Some Commission officials were not pleased when the noise directive was passed, and were "slamming doors without greeting us", the MEP recalls.

But the issue certainly is not a new one: The Commission in its fifth environmental action programme for 1992-2000 had originally called for a directive harmonizing how member states measure environmental noise by 1994 and for another directive on EU-wide norms a year later.

But then the "subsidiarity principle" was cited, and the noise plans were shelved until the then French environment minister, Dominique Voynet, "brought them back out of the cupboard" in 1999, de Roo said. The noise directive that he subsequently ushered through the Parliament essentially takes "50 different ways of measuring noise" across the EU and narrows this down to one method all must follow, the "LDEN" system, to measure noise in four categories - road, rail, air/airports and plants/factories.

The "L" refers to the standard used, the other letters refer to "day", "evening" and "night", respectively.

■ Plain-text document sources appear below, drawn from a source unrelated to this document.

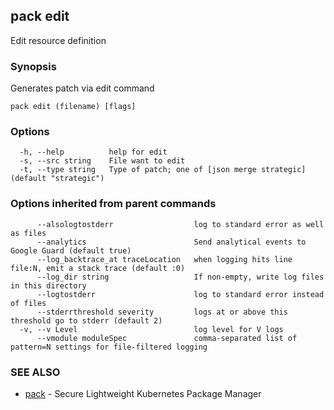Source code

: ## pack edit

Edit resource definition

### Synopsis


Generates patch via edit command

```
pack edit (filename) [flags]
```

### Options

```
  -h, --help          help for edit
  -s, --src string    File want to edit
  -t, --type string   Type of patch; one of [json merge strategic] (default "strategic")
```

### Options inherited from parent commands

```
      --alsologtostderr                  log to standard error as well as files
      --analytics                        Send analytical events to Google Guard (default true)
      --log_backtrace_at traceLocation   when logging hits line file:N, emit a stack trace (default :0)
      --log_dir string                   If non-empty, write log files in this directory
      --logtostderr                      log to standard error instead of files
      --stderrthreshold severity         logs at or above this threshold go to stderr (default 2)
  -v, --v Level                          log level for V logs
      --vmodule moduleSpec               comma-separated list of pattern=N settings for file-filtered logging
```

### SEE ALSO
* [pack](pack.md)	 - Secure Lightweight Kubernetes Package Manager

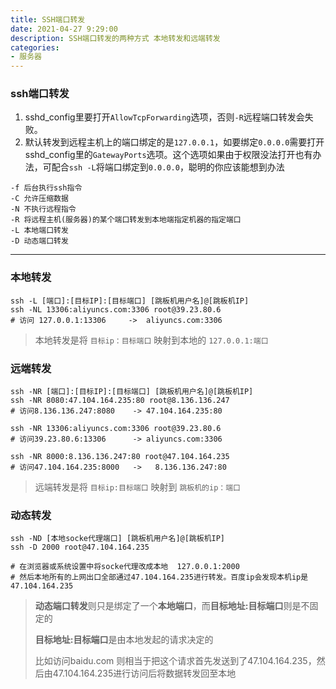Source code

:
 ```yaml
---
title: SSH端口转发
date: 2021-04-27 9:29:00
description: SSH端口转发的两种方式 本地转发和远端转发
categories:
- 服务器
---
```

### ssh端口转发

1. sshd_config里要打开`AllowTcpForwarding`选项，否则`-R`远程端口转发会失败。
2. 默认转发到远程主机上的端口绑定的是`127.0.0.1`，如要绑定`0.0.0.0`需要打开sshd_config里的`GatewayPorts`选项。这个选项如果由于权限没法打开也有办法，可配合`ssh -L`将端口绑定到`0.0.0.0`，聪明的你应该能想到办法

```shell
-f 后台执行ssh指令
-C 允许压缩数据
-N 不执行远程指令
-R 将远程主机(服务器)的某个端口转发到本地端指定机器的指定端口
-L 本地端口转发
-D 动态端口转发
```



------

### 本地转发

```shell
ssh -L [端口]:[目标IP]:[目标端口] [跳板机用户名]@[跳板机IP]
ssh -NL 13306:aliyuncs.com:3306 root@39.23.80.6
# 访问 127.0.0.1:13306     ->  aliyuncs.com:3306
```

>  本地转发是将 `目标ip：目标端口` 映射到本地的 `127.0.0.1:端口`



### 远端转发

```shell
ssh -NR [端口]:[目标IP]:[目标端口] [跳板机用户名]@[跳板机IP]
ssh -NR 8080:47.104.164.235:80 root@8.136.136.247
# 访问8.136.136.247:8080    -> 47.104.164.235:80

ssh -NR 13306:aliyuncs.com:3306 root@39.23.80.6
# 访问39.23.80.6:13306      -> aliyuncs.com:3306

ssh -NR 8000:8.136.136.247:80 root@47.104.164.235
# 访问47.104.164.235:8000   ->   8.136.136.247:80
```

> 远端转发是将 `目标ip:目标端口` 映射到 `跳板机的ip：端口`



### 动态转发

```shell
ssh -ND [本地socke代理端口] [跳板机用户名]@[跳板机IP]
ssh -D 2000 root@47.104.164.235

# 在浏览器或系统设置中将socke代理改成本地  127.0.0.1:2000 
# 然后本地所有的上网出口全部通过47.104.164.235进行转发。百度ip会发现本机ip是47.104.164.235
```

> **动态端口转发**则只是绑定了一个**本地端口**，而**目标地址:目标端口**则是不固定的
>
> **目标地址:目标端口**是由本地发起的请求决定的
>
> 比如访问baidu.com 则相当于把这个请求首先发送到了47.104.164.235，然后由47.104.164.235进行访问后将数据转发回至本地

In measuring noise levels, the system applies a common-sense mechanism. The day counts as 12 hours, the evening is five, with noise levels graded by a multiple of five, and the night (from 11pm to 7am) is eight hours, multiplied by ten, meaning every daytime noise would be counted ten times.

While the current "night" period at Frankfurt Airport is six hours, the LDEN system does not mean that the airport must shift to an eight-hour night period, explains de Roo.

It does, however, mean that all member states must measure noise using the same system. They must submit reports, including detailed maps reflecting noise concentrations, to the Commission by next year. They must also develop "action plans" by 2007.

But are all these legal requirements just pie-in-the-sky? According to de Roo, in many cases it is not that costly or difficult to harness advanced technologies to make the modes of transport we find indispensable much quieter.

Take tyres: "In Germany, they have developed a tyre that produces half the noise for the same price [as a conventional tyre]."

As for noisy automobile engines, the bane of many a city-dwellers' existence, de Roo claimed the car industry is now arguing that "the big noise comes from the tyres, not the motors". An EU directive on noise from cars is up for a revision in 2006 as well, he added.

Although de Roo would have liked to go even further in his anti-noise crusade, he heralded the 2002 noise directive as "a good start".

At least one third of European Union citizens suffer from environmental noise pollution and some ten million more suffer disturbance, according to European Commission estimates. Article reports on a two-day conference at the European Parliament on 12-13 November 2003, focusing on transport-related noise.